もし、あなたが現在ホワイトカラーの仕事に就いているとしても、今のままでいられる期間は残り少ないかもしれません。きれいなパワーポイントの資料を自慢したり、エクセルの関数の知識を競ったりしている場合ではありません。創り出す側に行かなければ、この先は本当に暗いと思います。
創り出すには、努めて非日常を経験すること
いま我々の多くは、自分たちが子供の頃には存在しなかった職業に就いています。たとえば、携帯電話ショップの店員、M&Aアドバイザー、スマホゲームのプログラマーなどは比較的新しい仕事です。歴史と伝統のある組織に入った人たちも、その多くは昔は存在しなかった仕事をしています。自動車メーカーで電気自動車の開発、石油会社で電気の販売、警察でサイバーテロ対策など、数え上げればキリがありません。

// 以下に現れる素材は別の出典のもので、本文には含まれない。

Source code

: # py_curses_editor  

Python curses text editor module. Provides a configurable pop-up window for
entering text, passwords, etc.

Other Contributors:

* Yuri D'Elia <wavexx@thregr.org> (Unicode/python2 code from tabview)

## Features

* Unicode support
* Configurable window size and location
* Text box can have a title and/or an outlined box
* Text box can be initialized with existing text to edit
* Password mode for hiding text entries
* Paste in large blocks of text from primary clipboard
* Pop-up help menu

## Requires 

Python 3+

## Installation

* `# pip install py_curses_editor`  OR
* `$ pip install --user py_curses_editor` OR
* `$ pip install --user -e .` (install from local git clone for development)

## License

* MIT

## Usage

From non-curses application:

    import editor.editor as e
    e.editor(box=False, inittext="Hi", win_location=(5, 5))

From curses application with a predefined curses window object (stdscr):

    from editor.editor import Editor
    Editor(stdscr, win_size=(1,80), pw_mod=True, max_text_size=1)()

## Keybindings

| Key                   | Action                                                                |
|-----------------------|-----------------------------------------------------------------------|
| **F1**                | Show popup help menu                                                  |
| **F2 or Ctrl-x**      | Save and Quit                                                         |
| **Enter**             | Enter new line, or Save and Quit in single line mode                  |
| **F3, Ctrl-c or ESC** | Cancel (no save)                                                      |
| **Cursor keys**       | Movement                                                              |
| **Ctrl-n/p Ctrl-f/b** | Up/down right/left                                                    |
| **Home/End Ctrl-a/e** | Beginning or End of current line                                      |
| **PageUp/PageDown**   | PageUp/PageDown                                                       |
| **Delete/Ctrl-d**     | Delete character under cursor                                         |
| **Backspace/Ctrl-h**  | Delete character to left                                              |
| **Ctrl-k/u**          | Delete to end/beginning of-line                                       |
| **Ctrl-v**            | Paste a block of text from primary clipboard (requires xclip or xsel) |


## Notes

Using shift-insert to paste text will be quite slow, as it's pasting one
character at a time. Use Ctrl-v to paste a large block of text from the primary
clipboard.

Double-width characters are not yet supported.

我々に求められているのは新しいことを学ぶ力、新しい環境への適応力です。「こんなはずだった」「こうでなければならない」という思い込みを捨てなければ、勝負しようとしていたリング自体がなくなってしまうリスクを常に負っているといえます。
適応力がある人とは、「皆ができることができて、かつ皆ができていないことをいち早く習得できる」人のことです。そうなるためには、会社の仕事は定時で終わるようにする訓練から始めましょう。できれば、必要に迫られてそうするのではなく、自分から先に仕掛けましょう。そのほうが絶対に面白いはずです。そして、自分から先に仕掛けるには、新しいものを生み出すことが必要です。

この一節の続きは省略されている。